The hot-holding temperatures documented at the Marathon food service counter were well below the 135-degree threshold the state requires. Chicken strips measured as low as 121 degrees F. In that temperature range, bacterial growth accelerates. The inspector's determination that the food had been out of temperature for under an hour allowed for reheating rather than disposal, but customers who purchased those items before the inspector arrived had no way of knowing the temperatures had dropped.

The handwashing violation adds a separate layer of concern. The person in charge is the individual responsible for setting food safety standards for everyone else working in the establishment. An improper handwash by that person, documented by an inspector, points to a gap in the basic practices that prevent contamination from spreading from hands to food.

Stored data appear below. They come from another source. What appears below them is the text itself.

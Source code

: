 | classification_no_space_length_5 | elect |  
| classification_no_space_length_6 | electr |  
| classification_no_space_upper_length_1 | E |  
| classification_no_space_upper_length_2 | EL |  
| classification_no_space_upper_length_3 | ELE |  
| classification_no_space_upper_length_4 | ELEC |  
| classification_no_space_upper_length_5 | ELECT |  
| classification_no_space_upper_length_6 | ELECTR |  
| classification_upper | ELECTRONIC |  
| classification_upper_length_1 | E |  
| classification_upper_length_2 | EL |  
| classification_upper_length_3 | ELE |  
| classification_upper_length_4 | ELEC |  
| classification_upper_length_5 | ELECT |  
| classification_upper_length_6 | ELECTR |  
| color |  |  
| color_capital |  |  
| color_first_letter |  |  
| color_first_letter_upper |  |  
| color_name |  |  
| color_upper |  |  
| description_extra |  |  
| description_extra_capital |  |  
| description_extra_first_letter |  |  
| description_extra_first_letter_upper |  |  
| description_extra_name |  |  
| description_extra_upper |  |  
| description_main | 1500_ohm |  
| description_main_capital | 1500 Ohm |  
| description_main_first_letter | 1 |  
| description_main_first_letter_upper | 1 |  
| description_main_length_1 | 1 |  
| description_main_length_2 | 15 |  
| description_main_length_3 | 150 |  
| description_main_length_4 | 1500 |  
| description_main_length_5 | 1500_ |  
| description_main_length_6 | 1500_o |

The absence of a Certified Food Protection Manager certificate is a structural issue, not a one-time lapse. State rules require at least one certified manager at a food service establishment. That certification exists specifically to ensure someone on site understands the science behind the other violations on this list.

The Longer Record

The December 2025 inspection does not stand alone. State records show this Marathon location has been inspected at least seven times since July 2022, and the pattern over that period is one of recurring elevated violation counts followed by temporary improvement.

The most significant prior inspection on record came in July 2022, when inspectors found 30 violations and required a re-inspection. A follow-up in August 2022 still produced 12 violations. By September 2023, the count had climbed back to 16, with the inspection result noting a check-back was needed. September 2024 brought another 12-violation inspection that required re-inspection, though a focused inspection two weeks later found zero violations.

The December 2025 inspection, with 10 violations and three at the priority level, fits a pattern of the store cycling between marginal compliance and more serious findings. A focused follow-up inspection on January 5, 2026 found zero violations, suggesting the December problems were addressed quickly. But the store has now accumulated inspection records showing violation counts of 30, 12, 16, 12, and 10 across five substantive inspections since 2022.

None of the December violations were marked as repeats, which is notable given the history. But the recurring presence of priority-level findings across multiple inspection cycles at this location is a fact the record makes plain.

The three priority violations from December 29 were all corrected on site. The store had no certified food protection manager documentation at the time of inspection, and state records do not indicate that credential was produced before the inspector left.